Re: Usage of standard-display-table in MSDOS

From: Ehud Karni
Subject: Re: Usage of standard-display-table in MSDOS
Date: Fri, 27 Aug 2010 16:35:40 +0300

On Thu, 26 Aug 2010 19:43:48 Eli Zaretskii wrote:
> > From: "Ehud Karni" <address@hidden>
> >
> > No, I want Hebrew of any kind - DOS(CP862), UNIX (ISO-8862-8) and UTF
> > to appear in Hebrew on BOTH text terminals and X.
> Sorry, I don't understand: what do you mean by "Hebrew of any kind"?
> In Emacs 23 and later, there's only one kind of Hebrew: the Unicode
> kind.  All the characters, including Hebrew, are internally
> represented as their Unicode codepoints.  When Emacs visits a file
> encoded in cp862, it converts the encoded characters into their
> Unicode codepoints.  What is delivered to the screen is either some
> encoding, like cp862 (in the case of a text terminal), or a glyph from
> some font (on GUI terminals).  In both of these cases, Emacs
> translates the Unicode codepoints to either the corresponding cp862
> etc. codes, or to the codes of the characters in the font used to
> display Hebrew.  All that's needed for Emacs to DTRT is (a) that Emacs
> knows it is dealing with Hebrew characters, and (b) for text terminals
> only, that the terminal encoding is set up according to the encoding
> the terminal expects.
> Now, what am I missing to understand why you needed to use display
> tables?

You missing the point that most of my files are not "word-processor"
(or HTML/XML) files but are data file that are either read as ISO-8859-8
or no-conversion (binary) encoding.

Now, some of them has DOS Hebrew (#x80-9A) and graphic characters in
them, in ADDITION to UNIX Hebrew (#xE0-FA). I still want to see it as
Hebrew characters (so I can read it) but with a distinction between the
2 Hebrew types, I want to know the 8-bit encoding, it matters.
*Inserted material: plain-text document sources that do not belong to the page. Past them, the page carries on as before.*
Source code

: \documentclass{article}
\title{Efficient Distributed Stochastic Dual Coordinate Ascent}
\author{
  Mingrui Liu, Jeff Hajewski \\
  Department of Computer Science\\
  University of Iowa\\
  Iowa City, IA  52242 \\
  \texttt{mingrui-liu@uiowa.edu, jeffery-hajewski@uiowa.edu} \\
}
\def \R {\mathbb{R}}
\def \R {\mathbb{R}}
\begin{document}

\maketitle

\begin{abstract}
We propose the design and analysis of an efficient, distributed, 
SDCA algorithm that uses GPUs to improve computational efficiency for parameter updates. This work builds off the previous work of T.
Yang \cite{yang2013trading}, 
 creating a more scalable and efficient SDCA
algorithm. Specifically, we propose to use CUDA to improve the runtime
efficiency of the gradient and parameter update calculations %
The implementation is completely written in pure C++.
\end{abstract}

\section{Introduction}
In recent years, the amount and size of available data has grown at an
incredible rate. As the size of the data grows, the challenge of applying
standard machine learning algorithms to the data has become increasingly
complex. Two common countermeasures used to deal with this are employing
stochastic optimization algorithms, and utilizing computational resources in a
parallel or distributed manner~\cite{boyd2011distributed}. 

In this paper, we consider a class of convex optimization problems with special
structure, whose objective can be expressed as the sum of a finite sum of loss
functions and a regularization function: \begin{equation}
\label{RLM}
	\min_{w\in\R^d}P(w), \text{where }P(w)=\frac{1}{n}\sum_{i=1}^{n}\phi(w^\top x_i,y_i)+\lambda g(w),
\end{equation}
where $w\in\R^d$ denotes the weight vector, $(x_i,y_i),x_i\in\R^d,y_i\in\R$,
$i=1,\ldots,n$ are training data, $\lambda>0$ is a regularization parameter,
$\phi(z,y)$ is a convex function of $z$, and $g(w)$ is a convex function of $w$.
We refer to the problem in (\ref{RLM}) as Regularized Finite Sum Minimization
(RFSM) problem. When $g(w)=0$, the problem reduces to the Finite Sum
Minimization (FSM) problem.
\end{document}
When I visit a file literally (i.e. no conversion) I still want to see
the Hebrew (and DOS graphic) characters as Hebrew and graphics, not as
an octal representation.

So I have to use a display table, and I want it to work for both text
terminals and X (or other windowed system - Mac, MS - which I myself
don't use).

> These graphic characters are part of Unicode as well (in the U+25XX
> block), and Emacs 23 knows how to encode them in cp862, or any other
> codepage that supports these characters.  Try "C-x 8 RET 2525 RET" and
> see for yourself, it has a valid cp862 encoding.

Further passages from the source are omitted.